_About this exercise_:
Within the material below, tally every line that holds the word "Vaults", then give the tally and nothing more.

_Data extract_:
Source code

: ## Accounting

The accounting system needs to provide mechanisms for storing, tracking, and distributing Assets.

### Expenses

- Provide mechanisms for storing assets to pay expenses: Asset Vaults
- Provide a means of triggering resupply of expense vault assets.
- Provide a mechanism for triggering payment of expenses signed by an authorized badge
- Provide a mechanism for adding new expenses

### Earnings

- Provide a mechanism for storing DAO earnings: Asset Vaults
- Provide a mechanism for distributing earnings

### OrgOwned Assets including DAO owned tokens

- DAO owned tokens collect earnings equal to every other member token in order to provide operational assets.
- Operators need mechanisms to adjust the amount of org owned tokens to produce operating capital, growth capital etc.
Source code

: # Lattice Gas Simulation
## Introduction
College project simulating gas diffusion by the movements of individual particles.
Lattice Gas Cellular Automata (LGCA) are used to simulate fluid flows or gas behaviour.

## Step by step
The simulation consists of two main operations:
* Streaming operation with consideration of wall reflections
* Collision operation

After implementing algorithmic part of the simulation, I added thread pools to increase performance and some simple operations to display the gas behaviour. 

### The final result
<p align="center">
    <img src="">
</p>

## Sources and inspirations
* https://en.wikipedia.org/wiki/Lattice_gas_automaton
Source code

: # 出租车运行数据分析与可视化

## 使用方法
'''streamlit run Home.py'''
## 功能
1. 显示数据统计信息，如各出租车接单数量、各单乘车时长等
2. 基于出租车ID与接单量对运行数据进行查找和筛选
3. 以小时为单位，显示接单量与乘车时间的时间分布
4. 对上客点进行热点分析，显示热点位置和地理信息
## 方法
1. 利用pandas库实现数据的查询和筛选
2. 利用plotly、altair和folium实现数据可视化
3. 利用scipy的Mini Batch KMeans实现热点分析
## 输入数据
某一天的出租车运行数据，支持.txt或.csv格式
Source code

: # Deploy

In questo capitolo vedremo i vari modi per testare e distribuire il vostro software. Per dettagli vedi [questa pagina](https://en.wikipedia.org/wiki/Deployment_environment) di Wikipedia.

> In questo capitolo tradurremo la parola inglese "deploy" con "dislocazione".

_Your response_:
2